A transformação do mercado de trabalho e a modernização das relações de trabalho exigem uma resposta à altura da magnitude das mudanças. O caminho legislativo passa, fundamentalmente, por uma atualização da Consolidação das Leis do Trabalho (CLT), de modo a adaptá-la ao contexto atual, sem abrir mão das garantias que consolidaram as conquistas dos trabalhadores no Brasil. A proteção contra a pejotização não se limita a regulamentações de curto alcance, mas envolve uma revisão estrutural do modelo de trabalho, que garanta que os novos arranjos contratuais não resultem em uma precarização generalizada das condições de trabalho e dos direitos fundamentais.
Além disso, é imprescindível que o controle social, por meio de sindicatos, organizações não governamentais e outros entes representativos da sociedade civil, atue ativamente no monitoramento das políticas públicas de trabalho. O fortalecimento da fiscalização e da participação democrática na formulação de políticas públicas tem um papel central na prevenção de práticas abusivas e na promoção da justiça social.
V.I O papel da reforma legislativa no enfrentamento da pejotização: As Tensões Jurídicas entre Flexibilização Econômica e Proteção Social
A suspensão nacional dos processos sobre a chamada "pejotização", determinada pelo Supremo Tribunal Federal, escancara um dos mais complexos dilemas contemporâneos do Direito do Trabalho brasileiro: a tensão entre a flexibilização das formas de contratação e a efetiva proteção dos direitos sociais dos trabalhadores. No cerne dessa controvérsia, emergem duas racionalidades jurídicas distintas e, em muitos aspectos, conflituosas.
Por um lado, encontra-se a lógica econômica de mercado, que defende a pejotização como uma expressão da liberdade contratual, da autonomia privada e da eficiência organizacional. Nessa visão, empresas e profissionais celebrariam contratos civis ou comerciais em igualdade de condições, promovendo inovação, desburocratização e dinamismo nos vínculos laborais. É o discurso da modernização, da adaptabilidade e da desregulamentação progressiva, sustentado por setores que veem o modelo clássico da CLT como excessivamente rígido, oneroso e incompatível com as dinâmicas do capitalismo digital.

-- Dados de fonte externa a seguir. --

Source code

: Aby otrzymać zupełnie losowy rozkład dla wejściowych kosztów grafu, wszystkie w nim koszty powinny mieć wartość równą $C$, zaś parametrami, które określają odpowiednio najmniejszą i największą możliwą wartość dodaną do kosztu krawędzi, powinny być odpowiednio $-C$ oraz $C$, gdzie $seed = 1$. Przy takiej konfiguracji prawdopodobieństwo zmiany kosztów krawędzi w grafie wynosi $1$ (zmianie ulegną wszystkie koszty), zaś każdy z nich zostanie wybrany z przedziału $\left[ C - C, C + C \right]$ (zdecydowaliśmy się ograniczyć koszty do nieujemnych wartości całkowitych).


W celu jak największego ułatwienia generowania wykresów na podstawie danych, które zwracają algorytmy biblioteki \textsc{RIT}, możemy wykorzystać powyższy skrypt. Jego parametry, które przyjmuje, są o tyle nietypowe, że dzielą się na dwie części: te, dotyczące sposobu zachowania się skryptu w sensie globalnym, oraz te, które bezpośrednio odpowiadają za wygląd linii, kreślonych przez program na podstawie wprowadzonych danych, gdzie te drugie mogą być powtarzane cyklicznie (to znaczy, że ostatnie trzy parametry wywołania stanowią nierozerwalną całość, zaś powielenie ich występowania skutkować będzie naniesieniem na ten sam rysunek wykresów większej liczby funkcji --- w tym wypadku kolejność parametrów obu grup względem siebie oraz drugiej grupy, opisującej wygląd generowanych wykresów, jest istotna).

Por outro lado, há a perspectiva jurídico-social trabalhista, enraizada na função histórica da Consolidação das Leis do Trabalho: equilibrar assimetrias de poder, proteger a dignidade da pessoa humana e garantir um mínimo civilizatório de direitos laborais. A pejotização, quando desvirtuada, encobre vínculos de emprego disfarçados sob contratos de pessoa jurídica, resultando na supressão de garantias básicas como férias, 13º salário, FGTS e previdência. Essa prática, ainda que travestida de liberdade, frequentemente mascara relações de subordinação, pessoalidade, onerosidade e habitualidade — elementos típicos do vínculo empregatício.
Nesse contexto, o impasse entre liberdade econômica e direitos fundamentais adquire contornos ainda mais dramáticos diante da omissão legislativa. A ausência de uma reforma clara, coerente e democrática sobre novas formas de trabalho tem levado o Judiciário a ocupar um espaço normativo que, constitucionalmente, caberia ao Parlamento. Tal substituição, ainda que emergencial, gera insegurança jurídica e favorece decisões improvisadas, muitas vezes contraditórias entre diferentes instâncias.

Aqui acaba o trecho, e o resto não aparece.